Название: Mysteries and Secrets of Numerology
Автор: Patricia Fanthorpe
Издательство: Ingram
Жанр: Эзотерика
Серия: Mysteries and Secrets
isbn: 9781459705395
isbn:
I have given to Monsieur Poussin the letter that you were kind enough to write to him; he displayed overwhelming joy on receiving it. You wouldn’t believe, sir, the trouble that he takes to be of service to you, or the affection with which he goes about this, or the talent and integrity that he displays at all times. He and I have planned certain things of which in a little while I shall be able to inform you fully; things which will give you, through M. Poussin, advantages which kings would have great difficulty in obtaining from him and which, according to what he says, no-one in the world will ever retrieve in the centuries to come; and furthermore, it would be achieved without much expense and could even turn to profit, and they are matters so difficult to enquire into that nothing on Earth at the present time could bring a greater fortune nor perhaps ever its equal.
Was this mysterious secret that Poussin controlled a numerological secret like the geometrical secret that he hid in The Shepherds of Arcadia?
There is a further layer to this mystery involving the Fouquet brothers and Nicolas Poussin. When Fouquet senior fell from power as a result of Colbert’s plotting against him, there is a possibility that Fouquet became the Man in the Iron Mask. Suppose that there was a standoff between Fouquet and King Louis XIV? If Fouquet had some secret that the king desperately wanted, Louis XIV could hardly kill him. If he did, the all-important secret would die with him. If it was Fouquet who was imprisoned in an iron mask in the custody of King Louis’s trusted jailer, Bénigne Dauvergne de Saint-Mars, it was essential from the king’s point of view that Fouquet could not communicate the vital secret to anyone. Regulations surrounding the masked prisoner were particularly strict. Fouquet also knew perfectly well that if he gave in and revealed his secret to the king, he would be executed to silence him. Poussin, Fouquet, Louis XIV: what did they all know that was so valuable and so secret? Could that strange numerological secret have gone all the way back to ancient Greece?

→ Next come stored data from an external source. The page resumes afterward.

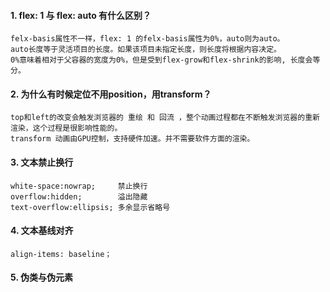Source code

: #### 1. flex: 1 与 flex: auto 有什么区别？
    felx-basis属性不一样，flex: 1 的felx-basis属性为0%，auto则为auto。
    auto长度等于灵活项目的长度。如果该项目未指定长度，则长度将根据内容决定。 
    0%意味着相对于父容器的宽度为0%，但是受到flex-grow和flex-shrink的影响, 长度会等分。

#### 2. 为什么有时候定位不用position，用transform？
    top和left的改变会触发浏览器的 重绘 和 回流 ，整个动画过程都在不断触发浏览器的重新渲染，这个过程是很影响性能的。
    transform 动画由GPU控制，支持硬件加速。并不需要软件⽅⾯的渲染。

#### 3. 文本禁止换行
    white-space:nowrap;     禁止换行
    overflow:hidden;        溢出隐藏
    text-overflow:ellipsis; 多余显示省略号

#### 4. 文本基线对齐
    align-items: baseline；

#### 5. 伪类与伪元素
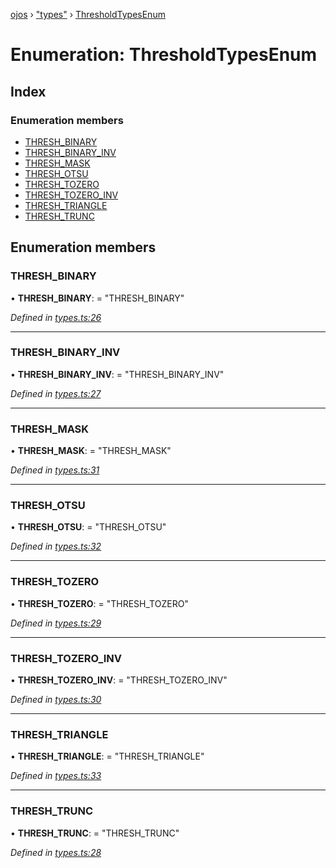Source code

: [ojos](../README.md) › ["types"](../modules/_types_.md) › [ThresholdTypesEnum](_types_.thresholdtypesenum.md)

# Enumeration: ThresholdTypesEnum

## Index

### Enumeration members

* [THRESH_BINARY](_types_.thresholdtypesenum.md#thresh_binary)
* [THRESH_BINARY_INV](_types_.thresholdtypesenum.md#thresh_binary_inv)
* [THRESH_MASK](_types_.thresholdtypesenum.md#thresh_mask)
* [THRESH_OTSU](_types_.thresholdtypesenum.md#thresh_otsu)
* [THRESH_TOZERO](_types_.thresholdtypesenum.md#thresh_tozero)
* [THRESH_TOZERO_INV](_types_.thresholdtypesenum.md#thresh_tozero_inv)
* [THRESH_TRIANGLE](_types_.thresholdtypesenum.md#thresh_triangle)
* [THRESH_TRUNC](_types_.thresholdtypesenum.md#thresh_trunc)

## Enumeration members

###  THRESH_BINARY

• **THRESH_BINARY**: = "THRESH_BINARY"

*Defined in [types.ts:26](https://github.com/cancerberoSgx/mirada/blob/3544b58/ojos/src/types.ts#L26)*

___

###  THRESH_BINARY_INV

• **THRESH_BINARY_INV**: = "THRESH_BINARY_INV"

*Defined in [types.ts:27](https://github.com/cancerberoSgx/mirada/blob/3544b58/ojos/src/types.ts#L27)*

___

###  THRESH_MASK

• **THRESH_MASK**: = "THRESH_MASK"

*Defined in [types.ts:31](https://github.com/cancerberoSgx/mirada/blob/3544b58/ojos/src/types.ts#L31)*

___

###  THRESH_OTSU

• **THRESH_OTSU**: = "THRESH_OTSU"

*Defined in [types.ts:32](https://github.com/cancerberoSgx/mirada/blob/3544b58/ojos/src/types.ts#L32)*

___

###  THRESH_TOZERO

• **THRESH_TOZERO**: = "THRESH_TOZERO"

*Defined in [types.ts:29](https://github.com/cancerberoSgx/mirada/blob/3544b58/ojos/src/types.ts#L29)*

___

###  THRESH_TOZERO_INV

• **THRESH_TOZERO_INV**: = "THRESH_TOZERO_INV"

*Defined in [types.ts:30](https://github.com/cancerberoSgx/mirada/blob/3544b58/ojos/src/types.ts#L30)*

___

###  THRESH_TRIANGLE

• **THRESH_TRIANGLE**: = "THRESH_TRIANGLE"

*Defined in [types.ts:33](https://github.com/cancerberoSgx/mirada/blob/3544b58/ojos/src/types.ts#L33)*

___

###  THRESH_TRUNC

• **THRESH_TRUNC**: = "THRESH_TRUNC"

*Defined in [types.ts:28](https://github.com/cancerberoSgx/mirada/blob/3544b58/ojos/src/types.ts#L28)*
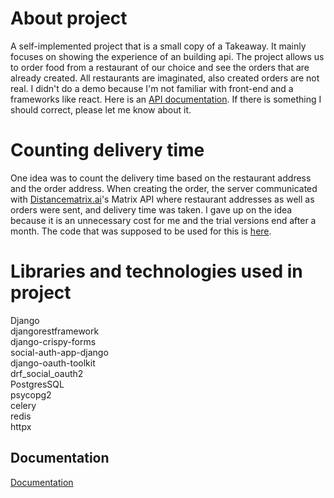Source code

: # About project
A self-implemented project that is a small copy of a Takeaway. It mainly focuses on showing the experience of an building api.
The project allows us to order food from a restaurant of our choice and see the orders that are already created.
All restaurants are imaginated, also created orders are not real.
I didn't do a demo because I'm not familiar with front-end and a frameworks like react.
Here is an [API documentation](https://restaurantapp.mateuszk.site/docs).
If there is something I should correct, please let me know about it.

# Counting delivery time
One idea was to count the delivery time based on the restaurant address and the order address.
When creating the order, the server communicated with [Distancematrix.ai](https://distancematrix.ai/)'s Matrix API
where restaurant addresses as well as orders were sent, and delivery time was taken.
I gave up on the idea because it is an unnecessary cost for me and the trial versions end after a month.
The code that was supposed to be used for this is [here](https://github.com/mateuszklusowski/restaurantapp/tree/main/counting_time_code).

# Libraries and technologies used in project
Django\
djangorestframework\
django-crispy-forms\
social-auth-app-django\
django-oauth-toolkit\
drf_social_oauth2\
PostgresSQL\
psycopg2\
celery\
redis\
httpx
## Documentation

[Documentation](https://restaurantapp.mateuszk.site/docs)
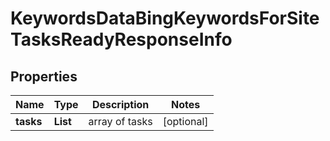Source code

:# KeywordsDataBingKeywordsForSiteTasksReadyResponseInfo


## Properties

| Name | Type | Description | Notes |
|------------ | ------------- | ------------- | -------------|
**tasks** | **List<KeywordsDataBingKeywordsForSiteTasksReadyTaskInfo>** | array of tasks |[optional]|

One of the earliest and most famous examples of the use of the golden mean expressed in the ratio of ф — the Parthenon in Athens — is renowned throughout the world. Built during the fifth century BC as a temple to the goddess Athena, it comprises a series of Golden Rectangles based on ф. The particular use of golden mean rectangles in this sacred building suggests a numerological significance as well as an architectural one. What does “5” signify numerologically? Activity, energy, freedom, adventure, and constant movement and change.
The Parthenon
The goddess Athena, also known as Pallas Athena, is the goddess of courage, wisdom, and skill. Also known as Minerva to the Romans, she was their goddess of justice, strength, and strategy, and was an inspirer of heroes. Wisdom, which is one of her greatest attributes, includes the mysteries of mathematics and the strange secrets of numerology. She is traditionally associated with the owl, the bird of wisdom, and some numerologists would associate the owl with the number “7” as indicative of wisdom and thoughtfulness.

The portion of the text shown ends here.